From: Joan Livingston-Webber webber[AT SYMBOL GOES HERE]CWIS.UNOMAHA.EDU

Subject: Ode to Janus

I've been thinking in other contexts about a "rhetoric of

sincerity," which, it seems to me, has several varieties.

Dialect, as a savior from banality, seems to be of the

"authentic voice" variety: if it sounds like something

someone might say, then it's "authentic." Trained academics

tend to find this kind of authenticity marker suspect and seem to

prefer irony (especially about the self) as a marker of

sincerity or authenticity. I think this goes along with a

belief that, at some point, you have to

be objective about the self in order

to know what it is one has to be sincere about. My students

tend to believe the opposite, even after study of rhetoric: that

revising first impulse talk makes it insincere or inauthentic.

Because dialect sounds/looks like first impulse speech, it also

sounds/looks authentic or sincere--so you have to respect it because

it's somebody's "real" opinion. Obviously, then, sincerity etc.

is an irrelevant value for scholarly (aka revised) writing/speech, and

respect as someone's opinion is equally irrelevant.

In the discourse of the girl-produced zines which I've been

looking at, dialect representation isn't a marker, but other

elements of speech are, e.g. "anyway," "well," "you guys," and a kind

of self-effacement that reaches, on occasion, a sophisticated

irony of self.

The perceived sincerity of dialect and other oral markers in text

is reminiscent of--and probably comes from the same source as--

country talk as honest when set against city talk as slick, as in movies like

what-his-name goes to Washington.

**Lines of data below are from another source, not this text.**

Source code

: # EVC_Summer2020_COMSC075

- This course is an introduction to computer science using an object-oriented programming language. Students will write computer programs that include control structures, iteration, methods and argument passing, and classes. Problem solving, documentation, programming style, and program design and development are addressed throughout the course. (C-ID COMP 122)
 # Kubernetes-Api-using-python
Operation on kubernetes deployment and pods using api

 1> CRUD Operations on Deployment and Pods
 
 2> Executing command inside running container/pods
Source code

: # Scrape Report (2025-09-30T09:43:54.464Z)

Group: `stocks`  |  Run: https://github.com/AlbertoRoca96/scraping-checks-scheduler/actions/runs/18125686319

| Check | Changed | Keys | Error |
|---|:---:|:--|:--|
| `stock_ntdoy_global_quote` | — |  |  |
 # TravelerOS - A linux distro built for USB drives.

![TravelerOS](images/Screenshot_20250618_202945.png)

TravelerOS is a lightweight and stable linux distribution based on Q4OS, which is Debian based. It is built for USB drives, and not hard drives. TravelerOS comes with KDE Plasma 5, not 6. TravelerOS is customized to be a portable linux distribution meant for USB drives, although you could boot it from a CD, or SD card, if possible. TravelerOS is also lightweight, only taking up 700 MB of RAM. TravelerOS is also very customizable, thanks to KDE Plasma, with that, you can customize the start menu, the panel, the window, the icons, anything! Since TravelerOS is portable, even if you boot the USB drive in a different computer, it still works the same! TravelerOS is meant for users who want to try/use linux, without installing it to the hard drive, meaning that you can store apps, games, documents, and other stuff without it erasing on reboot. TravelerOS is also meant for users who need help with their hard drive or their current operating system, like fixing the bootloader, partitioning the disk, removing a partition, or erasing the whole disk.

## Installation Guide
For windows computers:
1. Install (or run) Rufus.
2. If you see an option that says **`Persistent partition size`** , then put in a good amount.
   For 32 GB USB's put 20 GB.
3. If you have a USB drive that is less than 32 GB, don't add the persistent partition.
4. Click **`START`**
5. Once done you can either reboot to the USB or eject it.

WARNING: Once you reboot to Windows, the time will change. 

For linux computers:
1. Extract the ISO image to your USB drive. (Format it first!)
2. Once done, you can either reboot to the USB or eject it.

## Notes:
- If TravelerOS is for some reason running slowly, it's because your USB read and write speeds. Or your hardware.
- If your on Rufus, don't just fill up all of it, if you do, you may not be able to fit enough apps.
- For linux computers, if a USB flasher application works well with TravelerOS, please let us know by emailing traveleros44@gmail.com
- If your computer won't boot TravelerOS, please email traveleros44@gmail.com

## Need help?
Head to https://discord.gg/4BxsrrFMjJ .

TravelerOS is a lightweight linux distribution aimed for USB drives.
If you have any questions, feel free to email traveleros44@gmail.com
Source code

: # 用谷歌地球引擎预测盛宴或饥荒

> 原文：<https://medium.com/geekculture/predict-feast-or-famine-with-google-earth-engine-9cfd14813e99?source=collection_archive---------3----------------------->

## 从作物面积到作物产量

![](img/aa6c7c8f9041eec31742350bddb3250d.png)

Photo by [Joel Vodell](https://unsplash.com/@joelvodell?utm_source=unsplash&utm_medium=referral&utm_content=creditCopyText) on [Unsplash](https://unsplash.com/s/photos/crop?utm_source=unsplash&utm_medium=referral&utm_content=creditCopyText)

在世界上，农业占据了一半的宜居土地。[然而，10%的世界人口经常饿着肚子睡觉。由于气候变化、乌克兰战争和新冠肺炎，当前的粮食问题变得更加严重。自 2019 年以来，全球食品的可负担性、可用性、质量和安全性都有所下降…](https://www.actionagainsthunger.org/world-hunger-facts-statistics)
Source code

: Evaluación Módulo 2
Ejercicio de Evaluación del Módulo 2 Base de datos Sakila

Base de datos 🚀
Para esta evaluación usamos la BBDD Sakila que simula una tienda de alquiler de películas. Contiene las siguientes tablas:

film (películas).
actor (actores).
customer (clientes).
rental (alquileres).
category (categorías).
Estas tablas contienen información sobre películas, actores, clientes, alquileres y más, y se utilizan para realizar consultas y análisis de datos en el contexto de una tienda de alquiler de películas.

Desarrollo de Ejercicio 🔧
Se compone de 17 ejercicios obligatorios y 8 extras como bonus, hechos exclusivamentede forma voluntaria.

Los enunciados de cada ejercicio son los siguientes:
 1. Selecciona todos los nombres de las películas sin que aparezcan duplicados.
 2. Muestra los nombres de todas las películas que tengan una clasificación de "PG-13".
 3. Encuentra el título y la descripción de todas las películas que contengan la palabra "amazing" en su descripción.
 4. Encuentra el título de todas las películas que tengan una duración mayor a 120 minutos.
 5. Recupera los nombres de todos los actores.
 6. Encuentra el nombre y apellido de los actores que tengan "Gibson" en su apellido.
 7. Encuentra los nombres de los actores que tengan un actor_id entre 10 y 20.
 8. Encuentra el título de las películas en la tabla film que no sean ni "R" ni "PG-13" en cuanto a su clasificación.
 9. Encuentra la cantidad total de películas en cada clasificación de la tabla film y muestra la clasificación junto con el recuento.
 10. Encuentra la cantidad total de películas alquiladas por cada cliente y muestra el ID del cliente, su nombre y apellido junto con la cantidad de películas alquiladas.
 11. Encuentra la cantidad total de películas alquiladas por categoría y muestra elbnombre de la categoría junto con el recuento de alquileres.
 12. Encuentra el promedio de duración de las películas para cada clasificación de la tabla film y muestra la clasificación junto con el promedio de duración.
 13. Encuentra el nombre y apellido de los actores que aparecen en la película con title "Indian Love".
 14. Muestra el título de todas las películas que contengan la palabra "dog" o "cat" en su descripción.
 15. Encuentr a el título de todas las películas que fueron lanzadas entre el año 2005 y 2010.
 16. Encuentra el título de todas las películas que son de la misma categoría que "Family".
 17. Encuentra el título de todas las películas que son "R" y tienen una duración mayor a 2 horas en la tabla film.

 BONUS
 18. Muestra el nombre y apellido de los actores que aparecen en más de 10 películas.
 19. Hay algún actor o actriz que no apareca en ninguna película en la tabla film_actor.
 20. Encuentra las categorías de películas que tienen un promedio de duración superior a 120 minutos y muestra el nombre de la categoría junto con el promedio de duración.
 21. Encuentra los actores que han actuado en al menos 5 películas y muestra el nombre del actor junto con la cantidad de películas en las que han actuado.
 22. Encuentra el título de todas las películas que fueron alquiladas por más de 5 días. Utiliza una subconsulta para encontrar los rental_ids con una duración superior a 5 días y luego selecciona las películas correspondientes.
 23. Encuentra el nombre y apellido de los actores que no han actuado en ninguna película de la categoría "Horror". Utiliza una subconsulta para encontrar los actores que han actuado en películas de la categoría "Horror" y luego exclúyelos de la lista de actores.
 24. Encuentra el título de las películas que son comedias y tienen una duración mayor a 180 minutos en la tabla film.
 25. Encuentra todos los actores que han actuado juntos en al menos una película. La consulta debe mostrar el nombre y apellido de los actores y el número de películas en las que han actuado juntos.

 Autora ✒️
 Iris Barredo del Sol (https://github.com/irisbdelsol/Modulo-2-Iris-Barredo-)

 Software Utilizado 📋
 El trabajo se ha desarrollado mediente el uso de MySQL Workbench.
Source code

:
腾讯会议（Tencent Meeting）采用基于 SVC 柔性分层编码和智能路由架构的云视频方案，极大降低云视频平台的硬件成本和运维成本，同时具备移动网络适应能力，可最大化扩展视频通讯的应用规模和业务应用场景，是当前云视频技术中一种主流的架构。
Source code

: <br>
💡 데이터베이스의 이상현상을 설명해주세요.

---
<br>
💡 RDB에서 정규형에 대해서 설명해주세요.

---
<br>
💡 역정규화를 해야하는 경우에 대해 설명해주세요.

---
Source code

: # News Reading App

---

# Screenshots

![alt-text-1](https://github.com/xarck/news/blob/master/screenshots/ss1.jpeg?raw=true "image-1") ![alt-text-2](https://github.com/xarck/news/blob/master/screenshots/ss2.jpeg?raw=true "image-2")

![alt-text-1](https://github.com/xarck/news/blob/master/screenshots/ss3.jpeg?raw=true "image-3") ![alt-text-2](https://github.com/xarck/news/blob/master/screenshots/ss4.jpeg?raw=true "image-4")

Of course, the dialect represented

is percieved as honest and sincere only if its speakers in general

are perceived to be. So country talk can be honest or dumb, depending

on if the speaker is simple country or redneck. A black dialect

representation also can go both ways--authentic or slovenly or

or gangster. It all depends.

Rescuing from banality is interesting in this regard. Is it that

sincerity dresses up banality and makes it less banal--or at least

makes it necessary to respect that banality as real? Could M-J be a

covert dialectologist with an appreciation for dialect well-rendered?

What dialect, pray tell, was being represented in the novel?


Joan Livingston-Webber webber[AT SYMBOL GOES HERE]

"What gets better is the precision with which we vex each other."